What this task involves:
All lines in the records below from the line with "directs distributed use toward PyTorch itself" through the line with "paket tunggal \\" are to be given again exactly, both ends included; the pictures are to be left out.

START Records provided

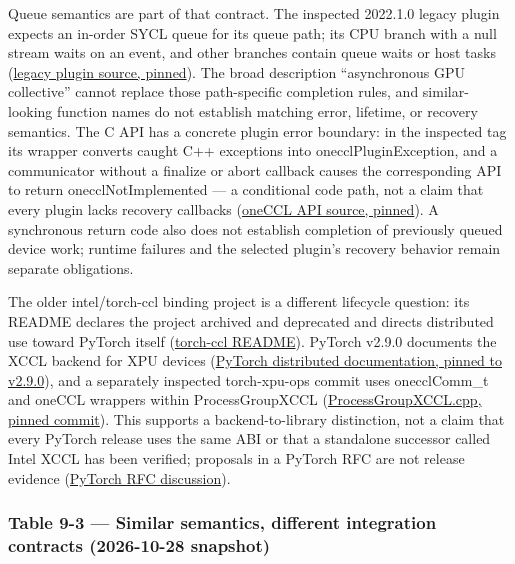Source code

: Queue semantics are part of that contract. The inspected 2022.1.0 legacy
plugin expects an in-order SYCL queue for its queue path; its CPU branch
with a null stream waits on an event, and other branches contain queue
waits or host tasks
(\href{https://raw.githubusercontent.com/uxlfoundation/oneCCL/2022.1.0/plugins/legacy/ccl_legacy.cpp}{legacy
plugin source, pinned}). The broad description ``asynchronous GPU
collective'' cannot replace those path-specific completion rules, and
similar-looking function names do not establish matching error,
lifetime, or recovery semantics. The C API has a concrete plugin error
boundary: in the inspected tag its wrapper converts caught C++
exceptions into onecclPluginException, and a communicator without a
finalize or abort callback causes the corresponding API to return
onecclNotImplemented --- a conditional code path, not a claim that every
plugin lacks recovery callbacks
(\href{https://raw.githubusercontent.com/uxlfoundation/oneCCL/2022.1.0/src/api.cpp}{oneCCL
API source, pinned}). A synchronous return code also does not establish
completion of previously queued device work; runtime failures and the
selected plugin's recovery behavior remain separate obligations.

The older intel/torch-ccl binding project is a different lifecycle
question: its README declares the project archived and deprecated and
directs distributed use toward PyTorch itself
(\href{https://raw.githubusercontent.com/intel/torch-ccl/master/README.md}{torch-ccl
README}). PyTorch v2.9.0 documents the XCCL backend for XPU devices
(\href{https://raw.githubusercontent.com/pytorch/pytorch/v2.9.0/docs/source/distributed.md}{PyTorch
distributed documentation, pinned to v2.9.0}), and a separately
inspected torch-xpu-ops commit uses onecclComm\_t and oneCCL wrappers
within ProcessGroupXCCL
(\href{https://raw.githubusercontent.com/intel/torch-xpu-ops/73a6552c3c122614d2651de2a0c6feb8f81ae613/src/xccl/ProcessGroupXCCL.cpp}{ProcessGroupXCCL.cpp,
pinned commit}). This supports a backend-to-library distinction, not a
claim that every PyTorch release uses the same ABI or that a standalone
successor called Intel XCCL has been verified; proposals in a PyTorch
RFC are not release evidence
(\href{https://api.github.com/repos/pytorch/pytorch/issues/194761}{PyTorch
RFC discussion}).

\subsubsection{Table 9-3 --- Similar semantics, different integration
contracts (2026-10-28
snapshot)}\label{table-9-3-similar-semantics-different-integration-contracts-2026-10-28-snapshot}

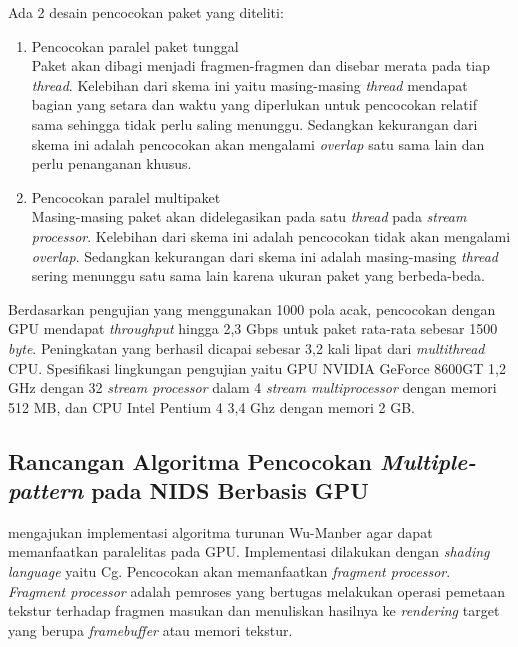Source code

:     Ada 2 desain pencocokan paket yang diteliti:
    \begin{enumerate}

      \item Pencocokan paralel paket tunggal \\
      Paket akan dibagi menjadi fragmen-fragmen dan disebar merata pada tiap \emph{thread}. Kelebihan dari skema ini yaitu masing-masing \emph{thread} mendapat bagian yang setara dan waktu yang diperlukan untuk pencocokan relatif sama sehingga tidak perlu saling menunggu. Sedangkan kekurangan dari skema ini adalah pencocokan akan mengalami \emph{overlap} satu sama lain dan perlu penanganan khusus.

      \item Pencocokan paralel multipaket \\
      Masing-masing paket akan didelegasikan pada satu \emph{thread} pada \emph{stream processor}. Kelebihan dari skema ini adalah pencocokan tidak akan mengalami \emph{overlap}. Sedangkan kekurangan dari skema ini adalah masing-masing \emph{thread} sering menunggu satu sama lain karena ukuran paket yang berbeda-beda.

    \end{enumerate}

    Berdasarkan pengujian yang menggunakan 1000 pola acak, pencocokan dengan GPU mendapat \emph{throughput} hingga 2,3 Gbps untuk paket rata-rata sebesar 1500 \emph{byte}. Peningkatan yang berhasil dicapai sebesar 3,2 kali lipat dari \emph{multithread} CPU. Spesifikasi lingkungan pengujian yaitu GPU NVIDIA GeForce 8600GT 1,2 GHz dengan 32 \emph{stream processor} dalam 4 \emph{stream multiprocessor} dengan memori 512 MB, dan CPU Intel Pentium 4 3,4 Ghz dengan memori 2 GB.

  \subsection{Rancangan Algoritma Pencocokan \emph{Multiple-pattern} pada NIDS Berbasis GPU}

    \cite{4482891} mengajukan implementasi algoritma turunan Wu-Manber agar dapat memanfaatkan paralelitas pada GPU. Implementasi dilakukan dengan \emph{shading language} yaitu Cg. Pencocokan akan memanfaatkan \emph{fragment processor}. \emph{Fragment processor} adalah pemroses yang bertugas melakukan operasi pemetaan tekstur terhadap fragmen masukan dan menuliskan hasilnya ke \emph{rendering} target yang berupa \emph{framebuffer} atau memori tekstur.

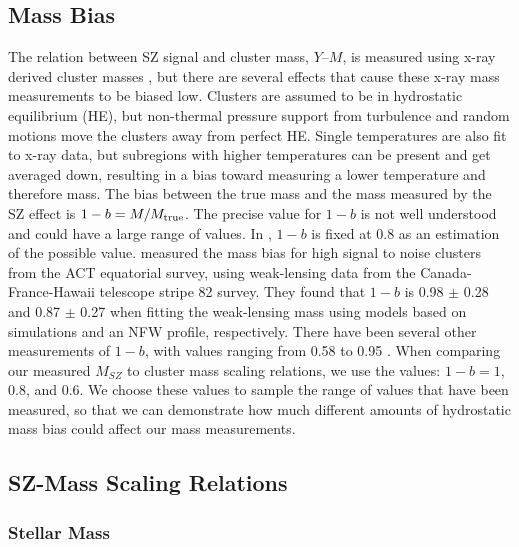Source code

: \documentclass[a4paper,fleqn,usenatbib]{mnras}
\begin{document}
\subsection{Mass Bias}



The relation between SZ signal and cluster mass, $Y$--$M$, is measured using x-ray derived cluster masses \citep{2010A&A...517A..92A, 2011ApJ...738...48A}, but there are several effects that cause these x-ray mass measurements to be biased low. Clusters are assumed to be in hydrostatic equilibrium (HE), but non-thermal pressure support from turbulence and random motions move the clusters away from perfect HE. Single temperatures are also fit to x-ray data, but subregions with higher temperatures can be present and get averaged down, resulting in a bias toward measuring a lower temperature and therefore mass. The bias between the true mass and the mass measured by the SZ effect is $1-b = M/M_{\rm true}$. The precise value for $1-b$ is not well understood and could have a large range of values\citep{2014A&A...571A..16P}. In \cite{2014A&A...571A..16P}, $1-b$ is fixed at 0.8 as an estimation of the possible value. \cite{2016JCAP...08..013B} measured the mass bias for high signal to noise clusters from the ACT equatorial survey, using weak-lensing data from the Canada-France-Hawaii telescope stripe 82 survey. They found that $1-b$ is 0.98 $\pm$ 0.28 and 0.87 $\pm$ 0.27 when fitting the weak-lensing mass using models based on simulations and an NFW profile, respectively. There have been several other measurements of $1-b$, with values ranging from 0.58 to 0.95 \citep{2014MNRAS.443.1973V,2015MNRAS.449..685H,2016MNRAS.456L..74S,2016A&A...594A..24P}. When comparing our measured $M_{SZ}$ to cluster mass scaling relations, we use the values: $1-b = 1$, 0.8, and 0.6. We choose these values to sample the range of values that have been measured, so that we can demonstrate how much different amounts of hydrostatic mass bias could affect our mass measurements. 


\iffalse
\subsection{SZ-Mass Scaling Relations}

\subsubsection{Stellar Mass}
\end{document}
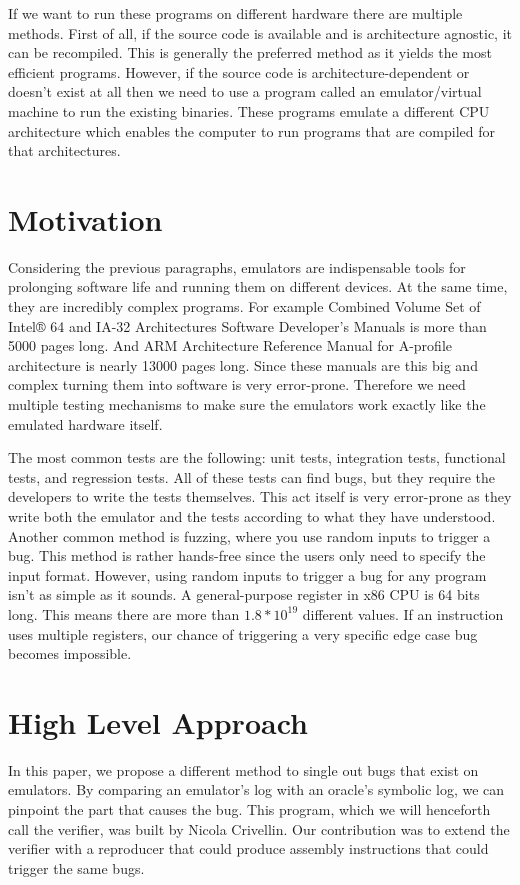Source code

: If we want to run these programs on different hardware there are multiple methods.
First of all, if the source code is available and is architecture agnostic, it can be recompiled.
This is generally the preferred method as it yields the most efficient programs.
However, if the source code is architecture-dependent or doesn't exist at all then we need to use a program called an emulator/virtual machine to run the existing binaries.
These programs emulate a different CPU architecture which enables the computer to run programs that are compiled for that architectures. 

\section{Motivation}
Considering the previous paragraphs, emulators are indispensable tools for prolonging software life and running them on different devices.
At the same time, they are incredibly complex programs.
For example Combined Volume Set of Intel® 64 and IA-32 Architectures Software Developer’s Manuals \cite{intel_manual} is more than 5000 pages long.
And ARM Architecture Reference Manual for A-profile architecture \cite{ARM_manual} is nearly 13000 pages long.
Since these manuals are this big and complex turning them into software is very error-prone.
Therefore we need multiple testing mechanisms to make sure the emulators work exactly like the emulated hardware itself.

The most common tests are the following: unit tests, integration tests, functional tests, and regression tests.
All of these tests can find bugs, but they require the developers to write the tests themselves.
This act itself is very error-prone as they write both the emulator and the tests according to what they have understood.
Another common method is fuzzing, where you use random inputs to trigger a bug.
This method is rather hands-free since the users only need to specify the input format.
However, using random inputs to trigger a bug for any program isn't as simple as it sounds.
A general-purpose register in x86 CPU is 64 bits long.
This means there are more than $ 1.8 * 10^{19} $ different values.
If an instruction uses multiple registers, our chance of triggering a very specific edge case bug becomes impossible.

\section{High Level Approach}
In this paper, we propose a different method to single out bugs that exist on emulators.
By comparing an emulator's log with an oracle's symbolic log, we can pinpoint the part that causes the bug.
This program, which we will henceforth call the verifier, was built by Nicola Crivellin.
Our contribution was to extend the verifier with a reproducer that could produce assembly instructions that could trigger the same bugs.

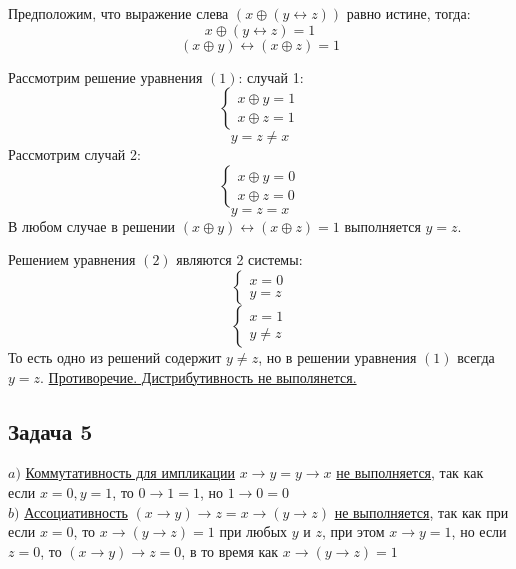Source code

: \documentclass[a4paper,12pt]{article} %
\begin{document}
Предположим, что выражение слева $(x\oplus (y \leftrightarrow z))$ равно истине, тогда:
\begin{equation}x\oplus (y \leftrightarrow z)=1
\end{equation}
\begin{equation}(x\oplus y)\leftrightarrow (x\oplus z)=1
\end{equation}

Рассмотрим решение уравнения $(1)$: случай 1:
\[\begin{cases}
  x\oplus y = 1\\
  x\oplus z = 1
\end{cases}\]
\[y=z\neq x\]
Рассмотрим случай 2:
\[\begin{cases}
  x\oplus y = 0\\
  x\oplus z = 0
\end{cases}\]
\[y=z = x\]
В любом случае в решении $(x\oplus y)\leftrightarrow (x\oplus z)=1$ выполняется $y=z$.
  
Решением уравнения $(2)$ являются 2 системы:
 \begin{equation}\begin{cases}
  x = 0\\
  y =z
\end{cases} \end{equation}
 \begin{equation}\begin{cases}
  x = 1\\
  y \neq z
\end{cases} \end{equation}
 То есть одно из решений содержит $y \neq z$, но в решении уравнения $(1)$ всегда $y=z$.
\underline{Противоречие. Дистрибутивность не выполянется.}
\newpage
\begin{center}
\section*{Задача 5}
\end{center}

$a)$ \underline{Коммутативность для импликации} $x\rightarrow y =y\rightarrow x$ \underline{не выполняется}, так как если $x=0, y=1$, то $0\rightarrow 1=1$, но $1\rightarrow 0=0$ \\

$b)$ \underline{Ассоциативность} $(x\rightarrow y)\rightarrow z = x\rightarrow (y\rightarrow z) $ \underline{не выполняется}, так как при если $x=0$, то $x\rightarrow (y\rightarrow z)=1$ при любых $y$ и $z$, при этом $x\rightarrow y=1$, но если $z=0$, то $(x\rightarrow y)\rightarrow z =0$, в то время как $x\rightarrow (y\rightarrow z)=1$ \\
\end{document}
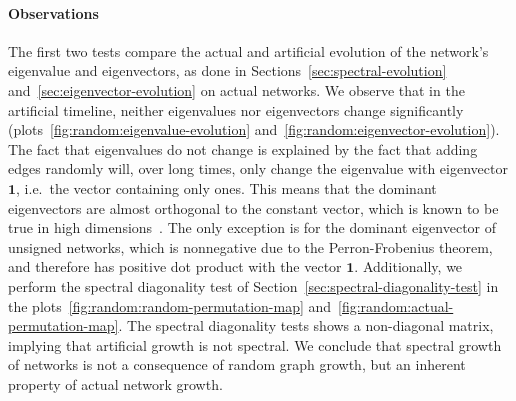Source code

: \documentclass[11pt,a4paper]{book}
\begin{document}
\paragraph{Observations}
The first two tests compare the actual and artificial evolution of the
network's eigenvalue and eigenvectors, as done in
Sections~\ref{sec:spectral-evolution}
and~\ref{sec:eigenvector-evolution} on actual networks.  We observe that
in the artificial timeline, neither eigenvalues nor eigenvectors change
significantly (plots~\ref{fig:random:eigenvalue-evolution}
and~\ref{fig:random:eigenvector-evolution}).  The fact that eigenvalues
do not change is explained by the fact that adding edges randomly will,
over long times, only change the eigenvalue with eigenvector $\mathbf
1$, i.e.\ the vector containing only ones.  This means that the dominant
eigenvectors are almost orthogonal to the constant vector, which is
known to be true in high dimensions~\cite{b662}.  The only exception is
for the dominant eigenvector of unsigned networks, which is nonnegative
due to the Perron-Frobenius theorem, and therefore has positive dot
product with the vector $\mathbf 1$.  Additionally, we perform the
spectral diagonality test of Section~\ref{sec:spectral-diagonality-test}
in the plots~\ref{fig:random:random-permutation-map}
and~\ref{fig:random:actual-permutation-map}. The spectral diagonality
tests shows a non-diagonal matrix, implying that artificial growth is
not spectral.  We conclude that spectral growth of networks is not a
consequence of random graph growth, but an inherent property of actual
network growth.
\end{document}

END Records provided

Output below:
directs distributed use toward PyTorch itself
(\href{https://raw.githubusercontent.com/intel/torch-ccl/master/README.md}{torch-ccl
README}). PyTorch v2.9.0 documents the XCCL backend for XPU devices
(\href{https://raw.githubusercontent.com/pytorch/pytorch/v2.9.0/docs/source/distributed.md}{PyTorch
distributed documentation, pinned to v2.9.0}), and a separately
inspected torch-xpu-ops commit uses onecclComm\_t and oneCCL wrappers
within ProcessGroupXCCL
(\href{https://raw.githubusercontent.com/intel/torch-xpu-ops/73a6552c3c122614d2651de2a0c6feb8f81ae613/src/xccl/ProcessGroupXCCL.cpp}{ProcessGroupXCCL.cpp,
pinned commit}). This supports a backend-to-library distinction, not a
claim that every PyTorch release uses the same ABI or that a standalone
successor called Intel XCCL has been verified; proposals in a PyTorch
RFC are not release evidence
(\href{https://api.github.com/repos/pytorch/pytorch/issues/194761}{PyTorch
RFC discussion}).

\subsubsection{Table 9-3 --- Similar semantics, different integration
contracts (2026-10-28
snapshot)}\label{table-9-3-similar-semantics-different-integration-contracts-2026-10-28-snapshot}

Source code

:     Ada 2 desain pencocokan paket yang diteliti:
    \begin{enumerate}

      \item Pencocokan paralel paket tunggal \\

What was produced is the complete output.